Source texts of formatted documents
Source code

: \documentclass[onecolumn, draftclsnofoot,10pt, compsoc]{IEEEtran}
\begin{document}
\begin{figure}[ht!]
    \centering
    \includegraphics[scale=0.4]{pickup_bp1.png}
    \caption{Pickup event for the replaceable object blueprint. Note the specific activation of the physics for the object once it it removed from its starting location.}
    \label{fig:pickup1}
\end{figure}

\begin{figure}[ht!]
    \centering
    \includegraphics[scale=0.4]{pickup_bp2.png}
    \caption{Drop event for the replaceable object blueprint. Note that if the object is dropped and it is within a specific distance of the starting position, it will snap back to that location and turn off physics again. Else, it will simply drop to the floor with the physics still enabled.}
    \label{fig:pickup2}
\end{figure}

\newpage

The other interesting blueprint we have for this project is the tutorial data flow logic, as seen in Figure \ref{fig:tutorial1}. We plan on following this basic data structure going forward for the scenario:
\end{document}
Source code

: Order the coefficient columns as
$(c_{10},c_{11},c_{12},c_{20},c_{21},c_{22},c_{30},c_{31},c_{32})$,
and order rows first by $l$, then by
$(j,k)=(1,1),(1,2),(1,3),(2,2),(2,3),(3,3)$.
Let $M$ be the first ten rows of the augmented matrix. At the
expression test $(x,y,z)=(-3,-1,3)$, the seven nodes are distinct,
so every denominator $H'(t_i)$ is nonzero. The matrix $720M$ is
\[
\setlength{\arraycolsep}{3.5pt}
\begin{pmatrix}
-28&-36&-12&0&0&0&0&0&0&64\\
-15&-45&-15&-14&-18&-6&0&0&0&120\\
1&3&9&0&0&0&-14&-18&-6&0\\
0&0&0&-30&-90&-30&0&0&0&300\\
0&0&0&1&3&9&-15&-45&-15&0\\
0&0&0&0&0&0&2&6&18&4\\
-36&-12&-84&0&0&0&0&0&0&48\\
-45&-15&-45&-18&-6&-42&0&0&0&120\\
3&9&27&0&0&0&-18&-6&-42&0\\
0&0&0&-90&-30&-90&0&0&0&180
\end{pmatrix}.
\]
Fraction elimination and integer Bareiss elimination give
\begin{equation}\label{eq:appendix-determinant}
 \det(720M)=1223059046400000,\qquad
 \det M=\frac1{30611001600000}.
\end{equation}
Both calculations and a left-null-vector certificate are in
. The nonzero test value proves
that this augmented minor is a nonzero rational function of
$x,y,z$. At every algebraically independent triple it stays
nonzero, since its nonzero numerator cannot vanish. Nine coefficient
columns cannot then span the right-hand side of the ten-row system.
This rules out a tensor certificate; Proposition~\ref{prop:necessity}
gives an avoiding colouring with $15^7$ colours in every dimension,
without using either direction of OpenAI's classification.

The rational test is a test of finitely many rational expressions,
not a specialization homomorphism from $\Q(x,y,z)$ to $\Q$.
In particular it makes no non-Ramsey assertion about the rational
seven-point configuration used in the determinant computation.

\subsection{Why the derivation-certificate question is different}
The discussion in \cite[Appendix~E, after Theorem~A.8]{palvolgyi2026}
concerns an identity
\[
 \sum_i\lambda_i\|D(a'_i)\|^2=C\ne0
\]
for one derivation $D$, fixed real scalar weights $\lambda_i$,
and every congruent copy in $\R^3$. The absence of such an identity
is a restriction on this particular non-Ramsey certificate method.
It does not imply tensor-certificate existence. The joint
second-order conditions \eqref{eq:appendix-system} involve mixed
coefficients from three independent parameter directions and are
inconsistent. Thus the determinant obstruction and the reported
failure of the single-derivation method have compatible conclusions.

ABOUT THIS TASK
Repeat back the data above, exact to the last character.

RESPONSE TO THE TASK
Source code

: \documentclass[onecolumn, draftclsnofoot,10pt, compsoc]{IEEEtran}
\begin{document}
\begin{figure}[ht!]
    \centering
    \includegraphics[scale=0.4]{pickup_bp1.png}
    \caption{Pickup event for the replaceable object blueprint. Note the specific activation of the physics for the object once it it removed from its starting location.}
    \label{fig:pickup1}
\end{figure}

\begin{figure}[ht!]
    \centering
    \includegraphics[scale=0.4]{pickup_bp2.png}
    \caption{Drop event for the replaceable object blueprint. Note that if the object is dropped and it is within a specific distance of the starting position, it will snap back to that location and turn off physics again. Else, it will simply drop to the floor with the physics still enabled.}
    \label{fig:pickup2}
\end{figure}

\newpage

The other interesting blueprint we have for this project is the tutorial data flow logic, as seen in Figure \ref{fig:tutorial1}. We plan on following this basic data structure going forward for the scenario:
\end{document}
Source code

: Order the coefficient columns as
$(c_{10},c_{11},c_{12},c_{20},c_{21},c_{22},c_{30},c_{31},c_{32})$,
and order rows first by $l$, then by
$(j,k)=(1,1),(1,2),(1,3),(2,2),(2,3),(3,3)$.
Let $M$ be the first ten rows of the augmented matrix. At the
expression test $(x,y,z)=(-3,-1,3)$, the seven nodes are distinct,
so every denominator $H'(t_i)$ is nonzero. The matrix $720M$ is
\[
\setlength{\arraycolsep}{3.5pt}
\begin{pmatrix}
-28&-36&-12&0&0&0&0&0&0&64\\
-15&-45&-15&-14&-18&-6&0&0&0&120\\
1&3&9&0&0&0&-14&-18&-6&0\\
0&0&0&-30&-90&-30&0&0&0&300\\
0&0&0&1&3&9&-15&-45&-15&0\\
0&0&0&0&0&0&2&6&18&4\\
-36&-12&-84&0&0&0&0&0&0&48\\
-45&-15&-45&-18&-6&-42&0&0&0&120\\
3&9&27&0&0&0&-18&-6&-42&0\\
0&0&0&-90&-30&-90&0&0&0&180
\end{pmatrix}.
\]
Fraction elimination and integer Bareiss elimination give
\begin{equation}\label{eq:appendix-determinant}
 \det(720M)=1223059046400000,\qquad
 \det M=\frac1{30611001600000}.
\end{equation}
Both calculations and a left-null-vector certificate are in
. The nonzero test value proves
that this augmented minor is a nonzero rational function of
$x,y,z$. At every algebraically independent triple it stays
nonzero, since its nonzero numerator cannot vanish. Nine coefficient
columns cannot then span the right-hand side of the ten-row system.
This rules out a tensor certificate; Proposition~\ref{prop:necessity}
gives an avoiding colouring with $15^7$ colours in every dimension,
without using either direction of OpenAI's classification.

The rational test is a test of finitely many rational expressions,
not a specialization homomorphism from $\Q(x,y,z)$ to $\Q$.
In particular it makes no non-Ramsey assertion about the rational
seven-point configuration used in the determinant computation.

\subsection{Why the derivation-certificate question is different}
The discussion in \cite[Appendix~E, after Theorem~A.8]{palvolgyi2026}
concerns an identity
\[
 \sum_i\lambda_i\|D(a'_i)\|^2=C\ne0
\]
for one derivation $D$, fixed real scalar weights $\lambda_i$,
and every congruent copy in $\R^3$. The absence of such an identity
is a restriction on this particular non-Ramsey certificate method.
It does not imply tensor-certificate existence. The joint
second-order conditions \eqref{eq:appendix-system} involve mixed
coefficients from three independent parameter directions and are
inconsistent. Thus the determinant obstruction and the reported
failure of the single-derivation method have compatible conclusions.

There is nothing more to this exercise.